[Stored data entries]
★ ★ ★ ★ ★ ★ ★

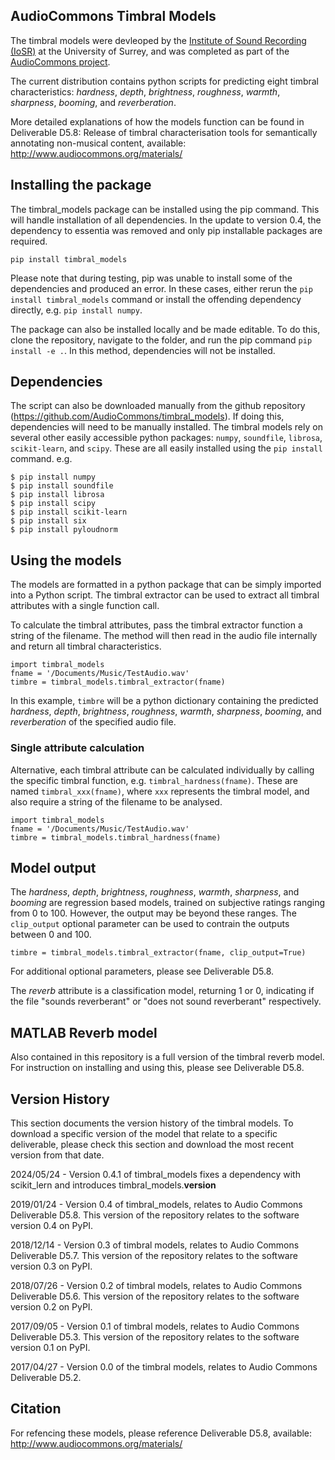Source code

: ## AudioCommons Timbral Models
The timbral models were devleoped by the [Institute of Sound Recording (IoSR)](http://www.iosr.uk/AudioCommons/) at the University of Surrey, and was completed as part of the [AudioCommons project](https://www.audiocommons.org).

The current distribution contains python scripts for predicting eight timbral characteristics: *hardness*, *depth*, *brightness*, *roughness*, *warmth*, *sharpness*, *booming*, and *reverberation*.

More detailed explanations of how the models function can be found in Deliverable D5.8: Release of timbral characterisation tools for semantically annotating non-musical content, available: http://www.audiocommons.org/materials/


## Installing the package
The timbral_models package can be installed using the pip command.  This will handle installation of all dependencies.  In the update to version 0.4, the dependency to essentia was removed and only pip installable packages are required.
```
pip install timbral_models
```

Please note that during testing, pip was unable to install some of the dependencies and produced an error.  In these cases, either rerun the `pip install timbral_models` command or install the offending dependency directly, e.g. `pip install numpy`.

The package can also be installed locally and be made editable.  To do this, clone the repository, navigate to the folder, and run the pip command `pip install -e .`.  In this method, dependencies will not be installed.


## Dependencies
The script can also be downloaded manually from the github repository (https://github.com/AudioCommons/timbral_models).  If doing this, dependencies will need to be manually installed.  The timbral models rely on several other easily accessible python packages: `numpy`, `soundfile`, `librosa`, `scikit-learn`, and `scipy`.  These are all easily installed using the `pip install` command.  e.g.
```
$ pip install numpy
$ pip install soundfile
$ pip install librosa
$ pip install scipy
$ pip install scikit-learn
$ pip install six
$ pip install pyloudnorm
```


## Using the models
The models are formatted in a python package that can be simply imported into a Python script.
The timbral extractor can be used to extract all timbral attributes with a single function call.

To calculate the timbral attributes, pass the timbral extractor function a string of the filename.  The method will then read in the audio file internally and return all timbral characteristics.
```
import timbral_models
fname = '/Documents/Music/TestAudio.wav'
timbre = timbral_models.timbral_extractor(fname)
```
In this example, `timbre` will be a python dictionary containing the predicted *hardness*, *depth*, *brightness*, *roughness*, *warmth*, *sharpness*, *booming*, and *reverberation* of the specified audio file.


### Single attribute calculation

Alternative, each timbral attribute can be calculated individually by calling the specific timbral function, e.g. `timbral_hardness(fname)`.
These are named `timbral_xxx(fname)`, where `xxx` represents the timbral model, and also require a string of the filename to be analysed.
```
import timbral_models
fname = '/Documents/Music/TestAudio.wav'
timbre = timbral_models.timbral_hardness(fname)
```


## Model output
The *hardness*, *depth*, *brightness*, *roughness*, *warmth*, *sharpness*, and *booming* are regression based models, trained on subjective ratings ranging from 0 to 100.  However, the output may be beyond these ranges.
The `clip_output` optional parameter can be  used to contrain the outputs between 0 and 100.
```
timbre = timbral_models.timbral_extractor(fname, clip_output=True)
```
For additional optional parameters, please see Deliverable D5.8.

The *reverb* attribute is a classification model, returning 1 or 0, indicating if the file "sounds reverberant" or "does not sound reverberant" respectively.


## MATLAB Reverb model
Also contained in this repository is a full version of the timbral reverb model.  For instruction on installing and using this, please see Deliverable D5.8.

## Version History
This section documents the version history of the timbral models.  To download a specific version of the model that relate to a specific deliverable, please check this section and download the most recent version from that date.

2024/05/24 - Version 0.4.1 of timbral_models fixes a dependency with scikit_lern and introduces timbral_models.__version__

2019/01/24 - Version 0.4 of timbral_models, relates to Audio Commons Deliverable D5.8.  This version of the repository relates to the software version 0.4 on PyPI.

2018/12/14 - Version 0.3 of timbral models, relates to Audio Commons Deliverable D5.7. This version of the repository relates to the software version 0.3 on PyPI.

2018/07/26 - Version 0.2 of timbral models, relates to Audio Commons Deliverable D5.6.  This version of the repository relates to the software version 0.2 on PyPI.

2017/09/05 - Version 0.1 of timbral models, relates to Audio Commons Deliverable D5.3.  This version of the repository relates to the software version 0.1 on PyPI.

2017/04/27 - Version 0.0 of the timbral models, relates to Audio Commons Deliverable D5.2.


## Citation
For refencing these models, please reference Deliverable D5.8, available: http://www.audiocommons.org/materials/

★ ★ ★ ★ ★ ★ ★

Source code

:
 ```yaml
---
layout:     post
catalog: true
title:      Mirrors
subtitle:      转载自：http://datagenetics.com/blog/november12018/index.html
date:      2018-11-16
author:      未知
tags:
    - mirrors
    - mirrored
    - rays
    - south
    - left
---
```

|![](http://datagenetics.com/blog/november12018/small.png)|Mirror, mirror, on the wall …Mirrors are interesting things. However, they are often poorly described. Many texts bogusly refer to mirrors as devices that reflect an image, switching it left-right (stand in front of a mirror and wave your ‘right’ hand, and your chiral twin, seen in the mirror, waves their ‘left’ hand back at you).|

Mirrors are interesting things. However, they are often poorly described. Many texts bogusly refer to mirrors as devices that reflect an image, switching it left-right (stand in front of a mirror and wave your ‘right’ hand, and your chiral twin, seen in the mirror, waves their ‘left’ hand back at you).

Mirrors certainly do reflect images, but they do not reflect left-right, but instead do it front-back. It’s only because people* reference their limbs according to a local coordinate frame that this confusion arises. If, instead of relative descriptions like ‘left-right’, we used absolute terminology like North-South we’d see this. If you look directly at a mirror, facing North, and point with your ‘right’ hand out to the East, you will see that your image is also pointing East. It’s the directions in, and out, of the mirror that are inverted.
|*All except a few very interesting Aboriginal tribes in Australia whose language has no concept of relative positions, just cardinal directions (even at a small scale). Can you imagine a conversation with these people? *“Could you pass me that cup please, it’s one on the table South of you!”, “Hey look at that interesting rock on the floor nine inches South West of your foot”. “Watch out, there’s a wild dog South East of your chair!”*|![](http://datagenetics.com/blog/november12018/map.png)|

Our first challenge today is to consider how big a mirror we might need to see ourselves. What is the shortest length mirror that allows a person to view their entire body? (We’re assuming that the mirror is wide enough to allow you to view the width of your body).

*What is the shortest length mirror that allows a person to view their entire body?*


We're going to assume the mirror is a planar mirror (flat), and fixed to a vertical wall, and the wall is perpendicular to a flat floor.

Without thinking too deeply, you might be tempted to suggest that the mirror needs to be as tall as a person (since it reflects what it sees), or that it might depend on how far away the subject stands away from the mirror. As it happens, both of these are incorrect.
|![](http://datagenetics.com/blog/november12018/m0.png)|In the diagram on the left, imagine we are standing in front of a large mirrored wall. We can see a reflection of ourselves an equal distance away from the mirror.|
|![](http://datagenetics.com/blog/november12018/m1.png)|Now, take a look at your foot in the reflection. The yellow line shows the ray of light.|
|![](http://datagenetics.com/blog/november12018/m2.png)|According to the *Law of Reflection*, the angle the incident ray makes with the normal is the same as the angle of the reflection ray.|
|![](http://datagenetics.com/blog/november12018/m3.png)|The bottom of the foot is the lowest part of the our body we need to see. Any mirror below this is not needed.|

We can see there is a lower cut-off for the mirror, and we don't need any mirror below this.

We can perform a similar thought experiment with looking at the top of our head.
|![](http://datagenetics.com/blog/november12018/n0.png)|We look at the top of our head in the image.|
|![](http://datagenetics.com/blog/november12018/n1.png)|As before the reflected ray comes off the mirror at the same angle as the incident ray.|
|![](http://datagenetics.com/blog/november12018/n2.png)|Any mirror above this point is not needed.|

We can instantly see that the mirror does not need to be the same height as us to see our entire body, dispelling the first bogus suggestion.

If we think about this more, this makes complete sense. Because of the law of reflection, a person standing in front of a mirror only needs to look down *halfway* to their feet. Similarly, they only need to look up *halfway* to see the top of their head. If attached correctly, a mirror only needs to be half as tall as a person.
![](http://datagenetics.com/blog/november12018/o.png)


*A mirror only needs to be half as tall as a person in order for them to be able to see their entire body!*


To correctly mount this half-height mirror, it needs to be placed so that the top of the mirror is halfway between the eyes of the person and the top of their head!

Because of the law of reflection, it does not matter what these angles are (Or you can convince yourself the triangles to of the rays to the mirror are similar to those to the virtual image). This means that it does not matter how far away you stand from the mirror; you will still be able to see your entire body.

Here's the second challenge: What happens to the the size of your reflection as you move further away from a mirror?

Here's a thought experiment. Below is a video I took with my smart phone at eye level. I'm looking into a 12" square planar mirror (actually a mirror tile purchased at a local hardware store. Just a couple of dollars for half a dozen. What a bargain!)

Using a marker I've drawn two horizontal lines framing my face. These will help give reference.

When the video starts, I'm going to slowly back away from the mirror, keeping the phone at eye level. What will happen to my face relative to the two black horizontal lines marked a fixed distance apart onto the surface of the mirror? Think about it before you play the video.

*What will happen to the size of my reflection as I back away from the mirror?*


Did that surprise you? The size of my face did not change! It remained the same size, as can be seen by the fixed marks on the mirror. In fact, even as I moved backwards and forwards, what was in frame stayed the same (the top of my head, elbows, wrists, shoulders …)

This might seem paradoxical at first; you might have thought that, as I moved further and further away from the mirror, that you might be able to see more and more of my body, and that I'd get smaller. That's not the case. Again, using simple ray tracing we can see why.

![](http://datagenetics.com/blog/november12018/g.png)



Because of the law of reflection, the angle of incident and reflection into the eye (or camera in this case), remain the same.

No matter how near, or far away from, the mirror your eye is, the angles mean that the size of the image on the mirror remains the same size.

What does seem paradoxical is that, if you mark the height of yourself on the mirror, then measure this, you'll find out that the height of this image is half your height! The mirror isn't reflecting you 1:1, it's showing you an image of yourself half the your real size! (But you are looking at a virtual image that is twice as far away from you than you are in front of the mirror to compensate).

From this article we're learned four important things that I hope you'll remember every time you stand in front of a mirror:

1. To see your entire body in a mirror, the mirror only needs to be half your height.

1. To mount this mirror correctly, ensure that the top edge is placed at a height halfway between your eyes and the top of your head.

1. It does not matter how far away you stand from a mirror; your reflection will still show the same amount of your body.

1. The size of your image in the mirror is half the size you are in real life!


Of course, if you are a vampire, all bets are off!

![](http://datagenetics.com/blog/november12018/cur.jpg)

★ ★ ★ ★ ★ ★ ★

## Exercise instructions
The required output is the stretch of entries above from the line containing "To correctly mount" through the line containing "No matter how", reproduced exactly.

## Answer section
To correctly mount this half-height mirror, it needs to be placed so that the top of the mirror is halfway between the eyes of the person and the top of their head!

Because of the law of reflection, it does not matter what these angles are (Or you can convince yourself the triangles to of the rays to the mirror are similar to those to the virtual image). This means that it does not matter how far away you stand from the mirror; you will still be able to see your entire body.

Here's the second challenge: What happens to the the size of your reflection as you move further away from a mirror?

Here's a thought experiment. Below is a video I took with my smart phone at eye level. I'm looking into a 12" square planar mirror (actually a mirror tile purchased at a local hardware store. Just a couple of dollars for half a dozen. What a bargain!)

Using a marker I've drawn two horizontal lines framing my face. These will help give reference.

When the video starts, I'm going to slowly back away from the mirror, keeping the phone at eye level. What will happen to my face relative to the two black horizontal lines marked a fixed distance apart onto the surface of the mirror? Think about it before you play the video.

*What will happen to the size of my reflection as I back away from the mirror?*


Did that surprise you? The size of my face did not change! It remained the same size, as can be seen by the fixed marks on the mirror. In fact, even as I moved backwards and forwards, what was in frame stayed the same (the top of my head, elbows, wrists, shoulders …)

This might seem paradoxical at first; you might have thought that, as I moved further and further away from the mirror, that you might be able to see more and more of my body, and that I'd get smaller. That's not the case. Again, using simple ray tracing we can see why.

![](http://datagenetics.com/blog/november12018/g.png)



Because of the law of reflection, the angle of incident and reflection into the eye (or camera in this case), remain the same.

No matter how near, or far away from, the mirror your eye is, the angles mean that the size of the image on the mirror remains the same size.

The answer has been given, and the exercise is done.